▶ _Your assignment_
Print the lines below exactly, beginning with the one that contains "- Code de la propriété intellectuelle - art. R623-7" and stopping after the last line.

▶ _Supplied information_
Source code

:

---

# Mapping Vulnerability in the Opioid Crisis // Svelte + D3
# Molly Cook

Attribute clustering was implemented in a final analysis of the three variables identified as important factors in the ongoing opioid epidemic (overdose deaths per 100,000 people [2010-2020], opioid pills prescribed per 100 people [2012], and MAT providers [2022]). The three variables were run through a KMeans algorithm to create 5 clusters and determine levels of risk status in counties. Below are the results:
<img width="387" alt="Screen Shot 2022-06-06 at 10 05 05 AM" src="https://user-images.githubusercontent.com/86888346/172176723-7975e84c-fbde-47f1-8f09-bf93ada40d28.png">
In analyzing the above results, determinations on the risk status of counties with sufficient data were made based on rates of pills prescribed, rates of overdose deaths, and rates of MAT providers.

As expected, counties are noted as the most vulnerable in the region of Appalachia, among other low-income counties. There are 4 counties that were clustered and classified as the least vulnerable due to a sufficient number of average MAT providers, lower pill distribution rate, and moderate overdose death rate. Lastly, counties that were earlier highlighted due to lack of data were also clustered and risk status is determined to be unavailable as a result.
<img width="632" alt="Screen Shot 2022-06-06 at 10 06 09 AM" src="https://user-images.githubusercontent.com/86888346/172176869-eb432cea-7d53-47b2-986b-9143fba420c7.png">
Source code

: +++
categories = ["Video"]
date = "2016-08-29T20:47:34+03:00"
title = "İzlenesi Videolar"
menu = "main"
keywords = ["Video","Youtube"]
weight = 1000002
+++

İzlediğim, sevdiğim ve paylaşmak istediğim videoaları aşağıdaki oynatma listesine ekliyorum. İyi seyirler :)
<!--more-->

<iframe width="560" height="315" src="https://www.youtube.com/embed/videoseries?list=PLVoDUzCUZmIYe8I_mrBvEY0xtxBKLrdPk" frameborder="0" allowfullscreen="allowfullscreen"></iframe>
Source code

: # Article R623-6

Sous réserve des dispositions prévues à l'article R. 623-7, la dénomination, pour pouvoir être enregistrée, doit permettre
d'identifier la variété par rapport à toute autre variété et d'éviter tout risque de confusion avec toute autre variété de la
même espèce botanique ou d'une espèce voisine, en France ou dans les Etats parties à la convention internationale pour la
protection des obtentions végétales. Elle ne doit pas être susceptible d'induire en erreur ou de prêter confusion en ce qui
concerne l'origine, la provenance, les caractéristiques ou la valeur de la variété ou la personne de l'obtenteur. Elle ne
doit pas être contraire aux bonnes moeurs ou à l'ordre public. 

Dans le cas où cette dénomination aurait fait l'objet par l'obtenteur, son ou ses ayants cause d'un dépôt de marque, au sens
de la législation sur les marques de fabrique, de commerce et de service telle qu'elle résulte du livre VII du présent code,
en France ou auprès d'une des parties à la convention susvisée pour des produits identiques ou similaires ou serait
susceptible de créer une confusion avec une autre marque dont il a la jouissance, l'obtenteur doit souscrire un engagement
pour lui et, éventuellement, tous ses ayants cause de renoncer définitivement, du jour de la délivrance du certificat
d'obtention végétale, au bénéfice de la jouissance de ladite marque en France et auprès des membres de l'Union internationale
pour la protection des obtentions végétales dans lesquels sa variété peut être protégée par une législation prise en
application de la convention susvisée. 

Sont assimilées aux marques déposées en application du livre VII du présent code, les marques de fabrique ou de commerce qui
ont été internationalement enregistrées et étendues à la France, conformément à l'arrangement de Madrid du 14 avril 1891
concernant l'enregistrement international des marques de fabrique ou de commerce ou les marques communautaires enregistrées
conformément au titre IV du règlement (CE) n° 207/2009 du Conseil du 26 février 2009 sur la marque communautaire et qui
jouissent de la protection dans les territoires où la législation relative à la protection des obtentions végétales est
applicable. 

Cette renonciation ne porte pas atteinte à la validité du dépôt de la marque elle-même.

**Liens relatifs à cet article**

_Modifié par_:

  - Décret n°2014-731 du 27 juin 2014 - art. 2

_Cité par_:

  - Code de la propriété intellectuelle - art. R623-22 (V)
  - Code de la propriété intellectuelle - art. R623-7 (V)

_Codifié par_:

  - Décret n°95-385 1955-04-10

▶ _Completed task_
  - Code de la propriété intellectuelle - art. R623-7 (V)

_Codifié par_:

  - Décret n°95-385 1955-04-10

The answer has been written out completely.